In January, the Bureau of Labour Statistics reported that the labor force participation rate fell to 63.3 percent, a record low.
The jobless rate has also risen sharply, from 14.4 percent in December 2015 to 23.4 per cent in December 2016.
It has more than doubled since 2000, rising to more than 22 percent in 2017.
The average hourly wage for all workers is now about $17.50.
But while some young people have found jobs, many have found it difficult to find one.
The unemployment rate for people ages 16 to 24 has climbed to nearly 26 percent, and for those 25 to 34, it has more more than tripled, to 22.6 percent, from 7.3 per cent.

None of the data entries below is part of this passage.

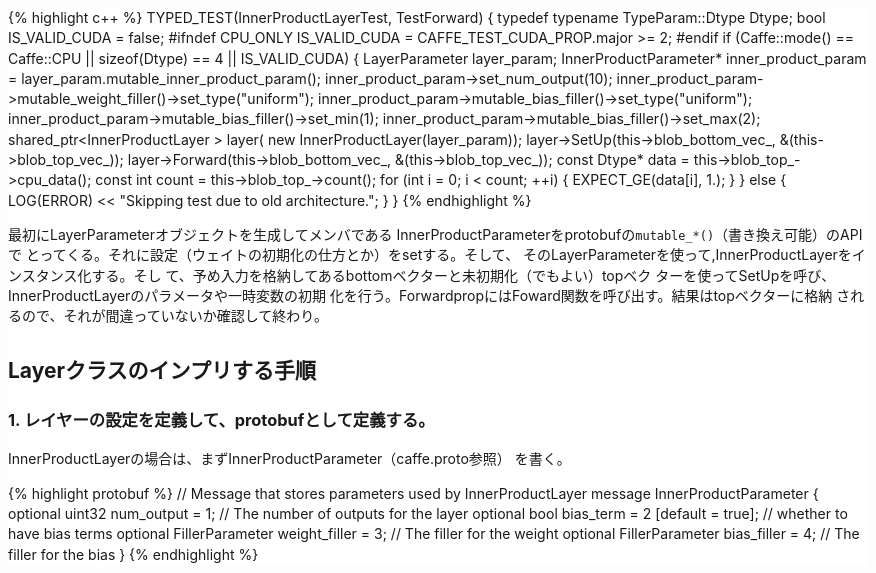 {% highlight c++ %}
TYPED_TEST(InnerProductLayerTest, TestForward) {
  typedef typename TypeParam::Dtype Dtype;
  bool IS_VALID_CUDA = false;
#ifndef CPU_ONLY
  IS_VALID_CUDA = CAFFE_TEST_CUDA_PROP.major >= 2;
#endif
  if (Caffe::mode() == Caffe::CPU ||
      sizeof(Dtype) == 4 || IS_VALID_CUDA) {
    LayerParameter layer_param;
    InnerProductParameter* inner_product_param =
        layer_param.mutable_inner_product_param();
    inner_product_param->set_num_output(10);
    inner_product_param->mutable_weight_filler()->set_type("uniform");
    inner_product_param->mutable_bias_filler()->set_type("uniform");
    inner_product_param->mutable_bias_filler()->set_min(1);
    inner_product_param->mutable_bias_filler()->set_max(2);
    shared_ptr<InnerProductLayer<Dtype> > layer(
        new InnerProductLayer<Dtype>(layer_param));
    layer->SetUp(this->blob_bottom_vec_, &(this->blob_top_vec_));
    layer->Forward(this->blob_bottom_vec_, &(this->blob_top_vec_));
    const Dtype* data = this->blob_top_->cpu_data();
    const int count = this->blob_top_->count();
    for (int i = 0; i < count; ++i) {
      EXPECT_GE(data[i], 1.);
    }
  } else {
    LOG(ERROR) << "Skipping test due to old architecture.";
  }
}
{% endhighlight %}

最初にLayerParameterオブジェクトを生成してメンバである
InnerProductParameterをprotobufの`mutable_*()`（書き換え可能）のAPIで
とってくる。それに設定（ウェイトの初期化の仕方とか）をsetする。そして、
そのLayerParameterを使って,InnerProductLayerをインスタンス化する。そし
て、予め入力を格納してあるbottomベクターと未初期化（でもよい）topベク
ターを使ってSetUpを呼び、InnerProductLayerのパラメータや一時変数の初期
化を行う。ForwardpropにはFoward関数を呼び出す。結果はtopベクターに格納
されるので、それが間違っていないか確認して終わり。

## Layerクラスのインプリする手順

### 1. レイヤーの設定を定義して、protobufとして定義する。
InnerProductLayerの場合は、まずInnerProductParameter（caffe.proto参照）
を書く。

{% highlight protobuf %}
// Message that stores parameters used by InnerProductLayer
message InnerProductParameter {
  optional uint32 num_output = 1; // The number of outputs for the layer
  optional bool bias_term = 2 [default = true]; // whether to have bias terms
  optional FillerParameter weight_filler = 3; // The filler for the weight
  optional FillerParameter bias_filler = 4; // The filler for the bias
}
{% endhighlight %}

The increase in the number unemployed is particularly troubling, because the numbers for people over 65 have fallen so dramatically, according the Bureau for Labor Statistics.
The number of older people without jobs rose to a 10-year high of 4.6 million, according a report by the UBS Group, which tracks employment trends.
The U.K. also has seen a massive rise in unemployment over the past year, with the number reporting that they are out of work rising to 13.3 million, a 50 percent jump from the year before.
Many of the jobs lost in the Great Recession have been filled by young people.
The jobs of recent college graduates and those looking to start careers in finance have seen the biggest jump.
And while many young adults are looking for jobs in areas such as retail and hospitality, the jobless rates for those with a high school education or less have been rising.
The median age of the population is now 39 years old.
And that is likely to continue to increase, according Schulz.
“If we have a jobless labor force that is aging out, then we will be having a hard time filling the gaps in the labor market,” he added.
A key factor that may help reduce the joblessness rate is that more people are going to college.
But that will not solve the problem of not enough jobs for young people, Schulz pointed out.
“College is the first step.
The second step is a job.”
A recent report by McKinsey & Company found that young adults have the most opportunities to succeed.
But many of those who enter college are unable to find a job, while the job prospects for the majority of young adults in college are slim.
“They’re stuck in a bad economy that is holding back their potential,” Schulzes said.
Many young people find that they cannot find a good job in their chosen field, and in some cases they find themselves struggling to pay for their education, he added, adding that this could put more stress on young people and their families.
“We need to get out of the way, and let them do what they want to do,” Schutz said.
The U.N. estimates that one in six of all children in the United States do not have a school-aged friend.
Many young people don’t know how to get help for their job search, including getting jobs, but some employers offer financial assistance to help young people get their feet under them.
It is estimated that the U.,S.
unemployment rate is around 10 percent.
And there are signs that the numbers are growing.
The Bank of America Merrill Lynch report this week showed that the unemployment rate has climbed in every state but one since the start of the Great Depression, and the unemployment among college graduates increased from 5.2 percent in 2012 to 5.6 per cent last year.
Unemployment among people age 25 to 54 in California is at 10.9 percent, while it is nearly 8 percent in Michigan and 5.3 in New Jersey.